Goal of the exercise :: Collect every line in the records below that contains the word "label".
----
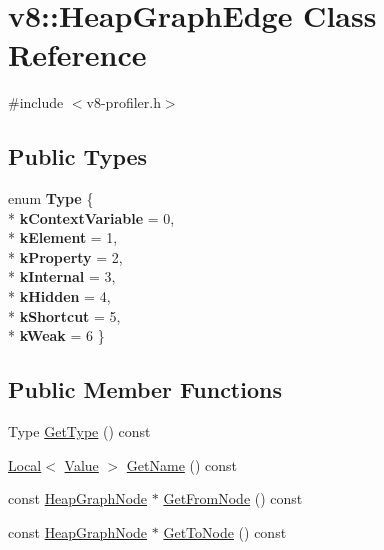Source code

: \hypertarget{classv8_1_1_heap_graph_edge}{}\section{v8\+:\+:Heap\+Graph\+Edge Class Reference}
\label{classv8_1_1_heap_graph_edge}


{\ttfamily \#include $<$v8-\/profiler.\+h$>$}

\subsection*{Public Types}
\begin{DoxyCompactItemize}
\item 
enum {\bfseries Type} \{ \\*
{\bfseries k\+Context\+Variable} = 0, 
\\*
{\bfseries k\+Element} = 1, 
\\*
{\bfseries k\+Property} = 2, 
\\*
{\bfseries k\+Internal} = 3, 
\\*
{\bfseries k\+Hidden} = 4, 
\\*
{\bfseries k\+Shortcut} = 5, 
\\*
{\bfseries k\+Weak} = 6
 \}\hypertarget{classv8_1_1_heap_graph_edge_a252500cf4307fe9e4fcb0335a907259b}{}\label{classv8_1_1_heap_graph_edge_a252500cf4307fe9e4fcb0335a907259b}

\end{DoxyCompactItemize}
\subsection*{Public Member Functions}
\begin{DoxyCompactItemize}
\item 
Type \hyperlink{classv8_1_1_heap_graph_edge_a1f65f7e049044ddfa2e0e6a0d866b8c6}{Get\+Type} () const 
\item 
\hyperlink{classv8_1_1_local}{Local}$<$ \hyperlink{classv8_1_1_value}{Value} $>$ \hyperlink{classv8_1_1_heap_graph_edge_a96db62e46f79f140c23f8211ba6137af}{Get\+Name} () const 
\item 
const \hyperlink{classv8_1_1_heap_graph_node}{Heap\+Graph\+Node} $\ast$ \hyperlink{classv8_1_1_heap_graph_edge_a63484f34f83efb5e5278354c28420896}{Get\+From\+Node} () const 
\item 
const \hyperlink{classv8_1_1_heap_graph_node}{Heap\+Graph\+Node} $\ast$ \hyperlink{classv8_1_1_heap_graph_edge_a0bf74bbbaec540a4290ce5bfbb34a8c8}{Get\+To\+Node} () const 
\end{DoxyCompactItemize}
----
Response to this exercise ::
\label{classv8_1_1_heap_graph_edge}
 \}\hypertarget{classv8_1_1_heap_graph_edge_a252500cf4307fe9e4fcb0335a907259b}{}\label{classv8_1_1_heap_graph_edge_a252500cf4307fe9e4fcb0335a907259b}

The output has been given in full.